Tuesday, July 1, 2014

Antelope & Elk


From the Northlands’ coniferous forests to the Southlands’ sun-soaked veldts, antelopes and elk add verisimilitude to your campaign—and serve as handy mounts or food sources in a pinch. 

Then again, if your game world is a disk or a torus or the back of a dragon, maybe terms like “North” and “South” are meaningless…but you probably still need some springboks.

The antelopes of Kavash are wild animals, but that doesn’t mean the local tribes don’t lay claim to them.  Killing an antelope may invite visits from an ash-painted herder, a catfolk game warden, a bugbear thug, or a centaur speaker for the Wild—all depending on what side of the river you’re on and whose buck you’ve slain.
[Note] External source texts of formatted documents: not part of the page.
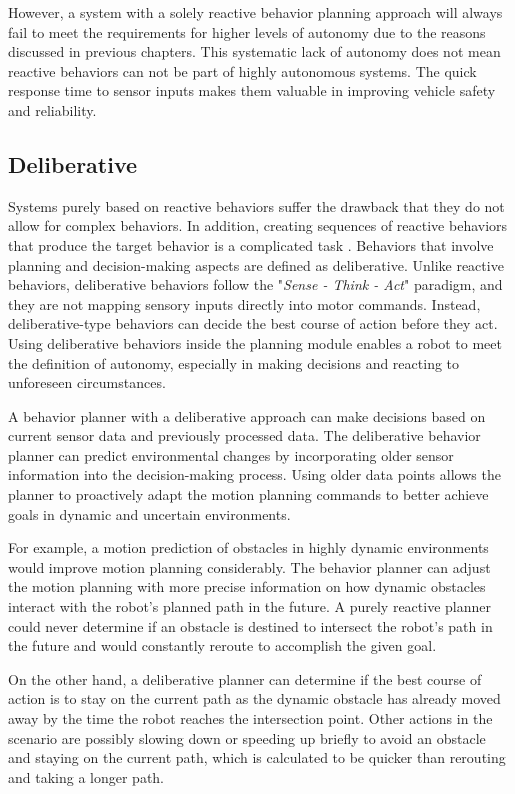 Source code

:However, a system with a solely reactive behavior planning approach will always fail to meet the requirements for higher levels of autonomy due to the reasons discussed in previous chapters. This systematic lack of autonomy does not mean reactive behaviors can not be part of highly autonomous systems. The quick response time to sensor inputs makes them valuable in improving vehicle safety and reliability. 

\subsection{Deliberative}

Systems purely based on reactive behaviors suffer the drawback that they do not allow for complex behaviors. In addition, creating sequences of reactive behaviors that produce the target behavior is a complicated task \cite{murphy2000}. Behaviors that involve planning and decision-making aspects are defined as deliberative. Unlike reactive behaviors, deliberative behaviors follow the "\textit{Sense - Think - Act}" paradigm, and they are not mapping sensory inputs directly into motor commands. Instead, deliberative-type behaviors can decide the best course of action before they act. Using deliberative behaviors inside the planning module enables a robot to meet the definition of autonomy, especially in making decisions and reacting to unforeseen circumstances. 

A behavior planner with a deliberative approach can make decisions based on current sensor data and previously processed data. The deliberative behavior planner can predict environmental changes by incorporating older sensor information into the decision-making process. Using older data points allows the planner to proactively adapt the motion planning commands to better achieve goals in dynamic and uncertain environments. 

For example, a motion prediction of obstacles in highly dynamic environments would improve motion planning considerably. The behavior planner can adjust the motion planning with more precise information on how dynamic obstacles interact with the robot's planned path in the future. A purely reactive planner could never determine if an obstacle is destined to intersect the robot's path in the future and would constantly reroute to accomplish the given goal.

On the other hand, a deliberative planner can determine if the best course of action is to stay on the current path as the dynamic obstacle has already moved away by the time the robot reaches the intersection point. Other actions in the scenario are possibly slowing down or speeding up briefly to avoid an obstacle and staying on the current path, which is calculated to be quicker than rerouting and taking a longer path. 


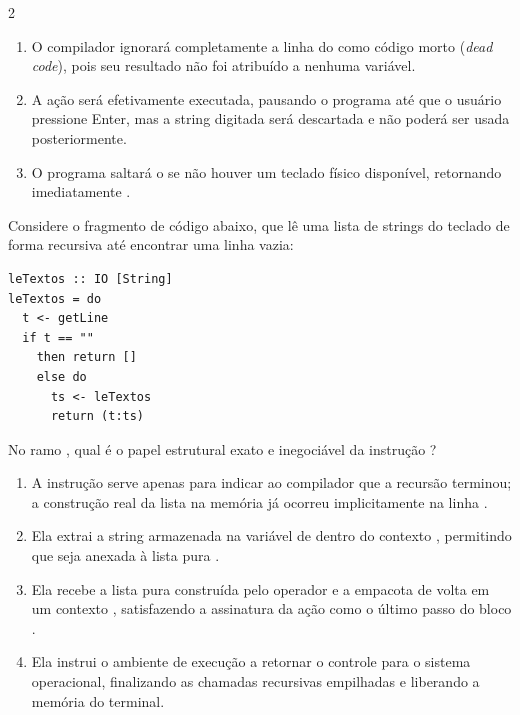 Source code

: \documentclass[a4paper,10pt,brazil]{article}
\begin{document}
\begin{multicols}{2}
\begin{enumerate}
  \item O compilador ignorará completamente a linha do  como código morto (\emph{dead code}), pois seu resultado não foi atribuído a nenhuma variável.

  \item A ação  será efetivamente executada, pausando o programa até que o usuário pressione Enter, mas a string digitada será descartada e não poderá ser usada posteriormente.

  \item O programa saltará o  se não houver um teclado físico disponível, retornando imediatamente .


\end{enumerate}

Considere o fragmento de código abaixo, que lê uma lista de strings do teclado de forma recursiva até encontrar uma linha vazia:

\begin{verbatim}
leTextos :: IO [String]
leTextos = do
  t <- getLine
  if t == "" 
    then return []
    else do
      ts <- leTextos
      return (t:ts)
\end{verbatim}

No ramo , qual é o papel estrutural exato e inegociável da instrução ?

\begin{enumerate}
  \item A instrução  serve apenas para indicar ao compilador que a recursão terminou; a construção real da lista na memória já ocorreu implicitamente na linha .

  \item Ela extrai a string armazenada na variável  de dentro do contexto , permitindo que seja anexada à lista pura .

  \item Ela recebe a lista pura construída pelo operador \haskellinline{(:)} e a empacota de volta em um contexto , satisfazendo a assinatura da ação como o último passo do bloco .

  \item Ela instrui o ambiente de execução a retornar o controle para o sistema operacional, finalizando as chamadas recursivas empilhadas e liberando a memória do terminal.


\end{enumerate}
\end{multicols}
\end{document}
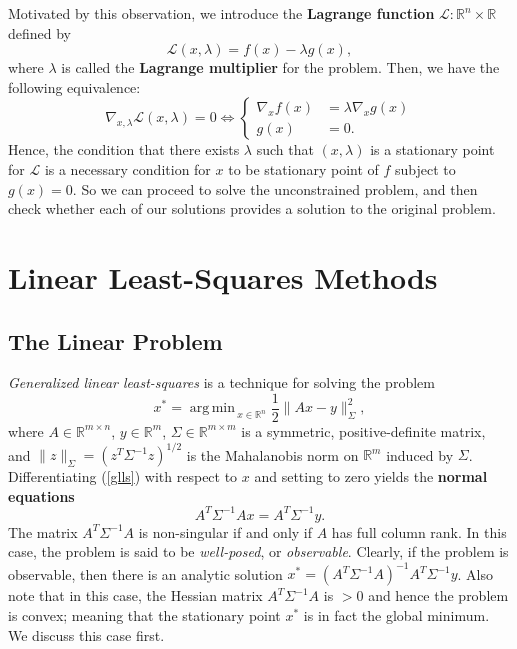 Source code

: \documentclass[reqno]{amsart}
\DeclareMathOperator*{\argmin}{arg\,min\,}
\numberwithin{equation}{section}
\begin{document}
Motivated by this observation, we introduce the \textbf{Lagrange function} $\mathcal L :
\mathbb R^n \times \mathbb R$ defined by
$$
\mathcal L(x,\lambda) = f(x) - \lambda g(x),
$$
where $\lambda$ is called the \textbf{Lagrange multiplier} for the problem. Then, we have
the following equivalence:
$$
    \nabla_{x, \lambda} \mathcal L (x,\lambda) = 0 \iff
    \begin{cases}
        \nabla_x f(x) &= \lambda \nabla_x g(x) \\
        g(x)          &= 0.
    \end{cases}
$$
Hence, the condition that there exists $\lambda$ such that $(x,\lambda)$ is a stationary point
for $\mathcal L$ is a necessary condition for $x$ to be stationary point of $f$ subject to
$g(x) = 0$. So we can proceed to solve the unconstrained problem, and then check whether each of
our solutions provides a solution to the original problem.

\section{Linear Least-Squares Methods}
\subsection{The Linear Problem}

\emph{Generalized linear least-squares} is a technique for solving the problem
\begin{equation}
    x^* = \argmin_{x \in \mathbb R^n} \frac12 \| Ax - y\|_\Sigma^2,
\label{glls}
\end{equation}
where $A \in \mathbb R^{m \times n}$, $y \in \mathbb R^m$, $\Sigma \in \mathbb R^{m \times m}$
is a symmetric, positive-definite matrix, and $\| z \|_\Sigma = (z^T \Sigma^{-1} z)^{1/2}$ is the
Mahalanobis norm on $\mathbb R^m$ induced by $\Sigma$. Differentiating (\ref{glls}) with respect
to $x$ and setting to zero yields the \textbf{normal equations}
\begin{equation}
    A^T \Sigma^{-1} A x = A^T \Sigma^{-1} y.
\label{normal}
\end{equation}
The matrix $A^T \Sigma^{-1} A$ is non-singular if and only if $A$ has full column rank. In this
case, the problem is said to be \emph{well-posed}, or \emph{observable}.
Clearly, if the problem is observable, then there is an analytic solution
$x^* = (A^T \Sigma^{-1} A)^{-1} A^T \Sigma^{-1} y$. Also note that in this case, the Hessian
matrix $A^T \Sigma^{-1} A$ is $>0$ and hence the problem is convex; meaning that the stationary
point $x^*$ is in fact the global minimum. We discuss this case first.
\end{document}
The Tsotaki clan has always seemed a bit foreign to the rest of the shogunate—favoring oracles over the Court of Elementalists and riding their strange river elks into battle instead of horses.  The shogun longs to bring them to heel, but he has a mountain clan of ninjas that needs exterminating first.

During the dry season, lighting a signal fire is courting disaster, and ponies suffer too greatly from thirst.  Halfling outriders take hardier kudus as messenger mounts instead, racing across the plains with colored scarves trailing behind them or aloft on kite strings to get the word out.  Having an extra gore attack doesn’t hurt either in a land of lions, ankhegs, giant ants, and worse.

Pathfinder Bestiary 3 147

I started adding Bestiary 3 beasts to the blog when we hit the letter E.  If the elk hadn’t been paired with the antelope, it would have been the second entry.  So I have been waiting to post this since literally January of 2012.

Elk-riding samurai?  Yes, I’m a little in love with Princess Mononoke.

On a completely unrelated note, as an American born in Belgium by a fluke of luck, today was a very weird day.

And as someone who wore the name P-Funk through most of college, I think this is really cool.